▶ TASK
From the opening line of the records through the line bearing "Roulette is a casino", set down every line exactly.

Collected data
····················

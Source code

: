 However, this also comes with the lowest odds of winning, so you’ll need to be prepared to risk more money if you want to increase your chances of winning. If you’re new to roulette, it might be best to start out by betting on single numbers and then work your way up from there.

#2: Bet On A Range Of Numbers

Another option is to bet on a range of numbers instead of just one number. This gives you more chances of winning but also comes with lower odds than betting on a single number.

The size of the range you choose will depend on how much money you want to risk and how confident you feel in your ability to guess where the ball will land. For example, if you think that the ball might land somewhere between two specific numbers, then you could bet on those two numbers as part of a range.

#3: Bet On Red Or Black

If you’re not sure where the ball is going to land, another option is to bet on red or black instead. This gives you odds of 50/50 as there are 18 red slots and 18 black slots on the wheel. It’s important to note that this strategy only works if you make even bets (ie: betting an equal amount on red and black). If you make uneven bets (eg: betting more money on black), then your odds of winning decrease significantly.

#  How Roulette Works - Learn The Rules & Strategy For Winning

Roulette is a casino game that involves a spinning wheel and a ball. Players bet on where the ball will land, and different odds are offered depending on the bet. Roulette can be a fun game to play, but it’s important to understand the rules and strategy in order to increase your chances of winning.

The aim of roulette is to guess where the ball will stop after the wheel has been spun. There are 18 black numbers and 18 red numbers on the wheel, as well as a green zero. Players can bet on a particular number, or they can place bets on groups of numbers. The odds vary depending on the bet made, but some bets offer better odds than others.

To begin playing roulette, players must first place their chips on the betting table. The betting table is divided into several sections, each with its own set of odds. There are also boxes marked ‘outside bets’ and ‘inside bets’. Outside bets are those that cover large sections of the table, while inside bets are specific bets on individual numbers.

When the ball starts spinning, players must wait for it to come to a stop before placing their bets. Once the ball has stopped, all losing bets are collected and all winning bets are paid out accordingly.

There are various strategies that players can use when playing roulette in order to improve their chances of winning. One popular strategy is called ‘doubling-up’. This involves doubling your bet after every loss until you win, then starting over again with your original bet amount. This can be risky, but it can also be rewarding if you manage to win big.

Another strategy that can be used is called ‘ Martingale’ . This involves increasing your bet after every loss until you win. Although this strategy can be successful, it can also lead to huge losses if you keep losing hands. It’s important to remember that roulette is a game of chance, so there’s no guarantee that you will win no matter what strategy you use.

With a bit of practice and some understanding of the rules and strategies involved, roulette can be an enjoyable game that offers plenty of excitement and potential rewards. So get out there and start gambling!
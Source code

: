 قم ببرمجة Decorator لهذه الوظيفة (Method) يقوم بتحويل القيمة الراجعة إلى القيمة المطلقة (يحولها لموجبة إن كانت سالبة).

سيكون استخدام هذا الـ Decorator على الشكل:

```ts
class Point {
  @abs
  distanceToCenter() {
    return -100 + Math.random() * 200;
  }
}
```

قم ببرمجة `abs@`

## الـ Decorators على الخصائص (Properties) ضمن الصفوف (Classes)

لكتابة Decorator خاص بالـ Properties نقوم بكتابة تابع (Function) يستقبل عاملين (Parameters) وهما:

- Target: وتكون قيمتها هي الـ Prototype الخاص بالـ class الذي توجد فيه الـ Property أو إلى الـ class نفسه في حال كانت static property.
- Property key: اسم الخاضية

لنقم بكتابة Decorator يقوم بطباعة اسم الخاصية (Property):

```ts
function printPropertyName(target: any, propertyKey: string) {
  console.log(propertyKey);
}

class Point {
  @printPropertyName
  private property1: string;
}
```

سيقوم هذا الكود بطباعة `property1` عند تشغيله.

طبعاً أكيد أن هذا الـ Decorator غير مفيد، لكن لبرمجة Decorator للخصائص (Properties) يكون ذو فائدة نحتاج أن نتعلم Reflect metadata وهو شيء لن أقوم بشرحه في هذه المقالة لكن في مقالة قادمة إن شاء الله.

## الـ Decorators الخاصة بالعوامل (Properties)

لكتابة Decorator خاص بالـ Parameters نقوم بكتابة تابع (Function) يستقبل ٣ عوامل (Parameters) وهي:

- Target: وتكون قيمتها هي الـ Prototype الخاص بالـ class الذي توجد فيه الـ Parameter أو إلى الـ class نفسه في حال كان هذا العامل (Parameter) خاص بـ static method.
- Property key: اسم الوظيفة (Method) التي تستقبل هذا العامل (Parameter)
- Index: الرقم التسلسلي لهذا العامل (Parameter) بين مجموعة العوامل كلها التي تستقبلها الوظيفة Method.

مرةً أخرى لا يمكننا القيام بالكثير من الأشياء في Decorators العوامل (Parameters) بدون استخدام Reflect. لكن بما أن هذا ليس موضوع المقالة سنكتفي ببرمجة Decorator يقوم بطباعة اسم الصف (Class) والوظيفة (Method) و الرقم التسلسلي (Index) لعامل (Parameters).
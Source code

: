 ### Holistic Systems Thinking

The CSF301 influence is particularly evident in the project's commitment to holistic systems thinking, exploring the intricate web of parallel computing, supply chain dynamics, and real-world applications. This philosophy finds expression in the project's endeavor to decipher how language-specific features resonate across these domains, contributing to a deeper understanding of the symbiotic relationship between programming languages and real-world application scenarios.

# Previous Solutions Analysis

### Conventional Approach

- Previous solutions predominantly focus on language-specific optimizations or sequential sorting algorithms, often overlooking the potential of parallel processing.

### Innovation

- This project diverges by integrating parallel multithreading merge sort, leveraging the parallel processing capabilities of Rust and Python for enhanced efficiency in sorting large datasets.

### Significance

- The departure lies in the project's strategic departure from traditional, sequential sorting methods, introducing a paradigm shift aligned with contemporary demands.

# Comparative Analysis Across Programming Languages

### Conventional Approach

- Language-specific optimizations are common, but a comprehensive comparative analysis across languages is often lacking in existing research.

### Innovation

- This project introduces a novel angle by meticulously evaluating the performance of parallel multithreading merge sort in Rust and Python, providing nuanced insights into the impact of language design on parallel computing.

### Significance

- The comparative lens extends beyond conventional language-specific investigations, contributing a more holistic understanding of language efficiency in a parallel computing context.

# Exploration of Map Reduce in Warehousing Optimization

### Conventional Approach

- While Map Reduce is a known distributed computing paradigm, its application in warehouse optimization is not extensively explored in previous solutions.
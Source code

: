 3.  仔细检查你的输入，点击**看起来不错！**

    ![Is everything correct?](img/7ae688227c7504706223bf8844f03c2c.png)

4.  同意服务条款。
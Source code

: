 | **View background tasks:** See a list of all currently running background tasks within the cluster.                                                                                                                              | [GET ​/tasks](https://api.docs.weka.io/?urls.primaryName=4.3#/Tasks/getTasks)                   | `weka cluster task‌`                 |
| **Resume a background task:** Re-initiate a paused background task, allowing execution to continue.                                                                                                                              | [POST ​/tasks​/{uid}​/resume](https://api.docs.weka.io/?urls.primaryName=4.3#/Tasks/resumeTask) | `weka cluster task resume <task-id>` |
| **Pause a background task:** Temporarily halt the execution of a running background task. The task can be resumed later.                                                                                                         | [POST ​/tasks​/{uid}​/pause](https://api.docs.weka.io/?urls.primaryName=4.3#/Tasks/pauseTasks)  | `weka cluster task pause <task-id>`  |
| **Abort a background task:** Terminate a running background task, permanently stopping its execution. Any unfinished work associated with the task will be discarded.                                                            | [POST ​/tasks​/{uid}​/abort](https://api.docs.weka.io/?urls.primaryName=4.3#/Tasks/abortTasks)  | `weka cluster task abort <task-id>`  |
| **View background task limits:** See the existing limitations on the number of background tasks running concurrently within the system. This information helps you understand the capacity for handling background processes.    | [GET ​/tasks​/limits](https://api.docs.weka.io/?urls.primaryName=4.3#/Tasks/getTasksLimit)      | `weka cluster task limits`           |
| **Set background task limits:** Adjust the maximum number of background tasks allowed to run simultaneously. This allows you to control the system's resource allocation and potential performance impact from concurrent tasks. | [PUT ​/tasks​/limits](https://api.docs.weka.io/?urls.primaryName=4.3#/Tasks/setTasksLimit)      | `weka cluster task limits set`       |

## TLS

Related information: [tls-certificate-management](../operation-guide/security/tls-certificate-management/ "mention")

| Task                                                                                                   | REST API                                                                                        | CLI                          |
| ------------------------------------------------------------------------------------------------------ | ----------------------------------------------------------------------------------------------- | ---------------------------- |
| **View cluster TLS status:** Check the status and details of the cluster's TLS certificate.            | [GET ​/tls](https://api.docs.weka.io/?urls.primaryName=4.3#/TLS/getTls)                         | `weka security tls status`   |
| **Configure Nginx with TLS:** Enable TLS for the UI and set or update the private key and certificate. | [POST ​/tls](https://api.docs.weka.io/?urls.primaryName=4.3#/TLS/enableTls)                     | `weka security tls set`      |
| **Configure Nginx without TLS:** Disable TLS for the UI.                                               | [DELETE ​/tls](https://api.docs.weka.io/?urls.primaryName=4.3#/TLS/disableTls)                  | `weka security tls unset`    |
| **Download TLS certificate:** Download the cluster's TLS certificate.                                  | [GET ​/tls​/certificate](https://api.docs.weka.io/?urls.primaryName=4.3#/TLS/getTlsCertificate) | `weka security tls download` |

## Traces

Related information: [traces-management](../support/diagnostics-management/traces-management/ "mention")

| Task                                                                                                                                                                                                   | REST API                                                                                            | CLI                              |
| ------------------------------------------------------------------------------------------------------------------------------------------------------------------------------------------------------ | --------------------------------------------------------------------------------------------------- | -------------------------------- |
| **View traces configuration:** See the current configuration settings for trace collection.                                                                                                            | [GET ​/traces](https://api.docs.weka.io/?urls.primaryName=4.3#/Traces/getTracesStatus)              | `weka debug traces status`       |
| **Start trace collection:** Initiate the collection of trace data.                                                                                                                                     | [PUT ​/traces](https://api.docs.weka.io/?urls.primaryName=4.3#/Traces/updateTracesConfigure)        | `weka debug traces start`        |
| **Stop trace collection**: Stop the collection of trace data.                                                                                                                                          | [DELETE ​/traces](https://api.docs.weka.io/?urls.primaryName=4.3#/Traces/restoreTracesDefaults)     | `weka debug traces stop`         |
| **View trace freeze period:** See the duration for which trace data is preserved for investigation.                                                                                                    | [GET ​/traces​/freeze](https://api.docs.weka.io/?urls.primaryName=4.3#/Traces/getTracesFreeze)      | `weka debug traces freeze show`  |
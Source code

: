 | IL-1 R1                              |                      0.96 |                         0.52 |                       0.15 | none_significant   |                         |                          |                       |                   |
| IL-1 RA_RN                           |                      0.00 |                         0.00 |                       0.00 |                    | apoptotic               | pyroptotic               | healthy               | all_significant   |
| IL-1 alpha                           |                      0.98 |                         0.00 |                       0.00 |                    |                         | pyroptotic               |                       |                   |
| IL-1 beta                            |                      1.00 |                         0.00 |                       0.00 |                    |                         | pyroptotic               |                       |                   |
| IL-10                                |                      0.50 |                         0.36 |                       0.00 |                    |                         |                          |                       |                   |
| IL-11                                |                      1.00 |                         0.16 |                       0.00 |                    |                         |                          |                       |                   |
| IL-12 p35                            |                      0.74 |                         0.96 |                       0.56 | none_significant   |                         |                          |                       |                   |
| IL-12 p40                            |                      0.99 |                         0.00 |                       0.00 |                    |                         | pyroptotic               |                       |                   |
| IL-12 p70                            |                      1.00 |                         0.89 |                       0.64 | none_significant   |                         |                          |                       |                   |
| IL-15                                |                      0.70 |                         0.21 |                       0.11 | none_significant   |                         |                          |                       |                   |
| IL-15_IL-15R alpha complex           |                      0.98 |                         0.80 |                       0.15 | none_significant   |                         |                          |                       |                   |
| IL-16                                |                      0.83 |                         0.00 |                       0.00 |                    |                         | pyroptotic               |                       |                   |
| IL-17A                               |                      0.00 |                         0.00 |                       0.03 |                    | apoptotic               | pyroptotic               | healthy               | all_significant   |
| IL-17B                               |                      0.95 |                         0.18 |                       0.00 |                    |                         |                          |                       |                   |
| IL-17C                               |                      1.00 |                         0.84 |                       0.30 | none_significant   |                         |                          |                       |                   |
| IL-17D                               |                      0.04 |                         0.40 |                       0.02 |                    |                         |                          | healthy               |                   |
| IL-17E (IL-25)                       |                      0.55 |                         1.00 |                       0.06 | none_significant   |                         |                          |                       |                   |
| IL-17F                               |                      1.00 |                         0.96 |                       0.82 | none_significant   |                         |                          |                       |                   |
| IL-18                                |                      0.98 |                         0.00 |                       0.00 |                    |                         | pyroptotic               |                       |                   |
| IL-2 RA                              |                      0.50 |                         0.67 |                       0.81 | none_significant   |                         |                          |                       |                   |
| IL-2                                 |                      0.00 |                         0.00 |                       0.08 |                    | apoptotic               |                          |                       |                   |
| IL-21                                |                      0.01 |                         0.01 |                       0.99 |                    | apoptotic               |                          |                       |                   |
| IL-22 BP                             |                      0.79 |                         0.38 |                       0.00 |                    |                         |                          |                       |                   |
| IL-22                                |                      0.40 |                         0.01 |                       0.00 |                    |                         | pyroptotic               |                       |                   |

····················

▶ FINISHED EXERCISE
Source code

: However, this also comes with the lowest odds of winning, so you’ll need to be prepared to risk more money if you want to increase your chances of winning. If you’re new to roulette, it might be best to start out by betting on single numbers and then work your way up from there.

#2: Bet On A Range Of Numbers

Another option is to bet on a range of numbers instead of just one number. This gives you more chances of winning but also comes with lower odds than betting on a single number.

The size of the range you choose will depend on how much money you want to risk and how confident you feel in your ability to guess where the ball will land. For example, if you think that the ball might land somewhere between two specific numbers, then you could bet on those two numbers as part of a range.

#3: Bet On Red Or Black

If you’re not sure where the ball is going to land, another option is to bet on red or black instead. This gives you odds of 50/50 as there are 18 red slots and 18 black slots on the wheel. It’s important to note that this strategy only works if you make even bets (ie: betting an equal amount on red and black). If you make uneven bets (eg: betting more money on black), then your odds of winning decrease significantly.

#  How Roulette Works - Learn The Rules & Strategy For Winning

Roulette is a casino game that involves a spinning wheel and a ball. Players bet on where the ball will land, and different odds are offered depending on the bet. Roulette can be a fun game to play, but it’s important to understand the rules and strategy in order to increase your chances of winning.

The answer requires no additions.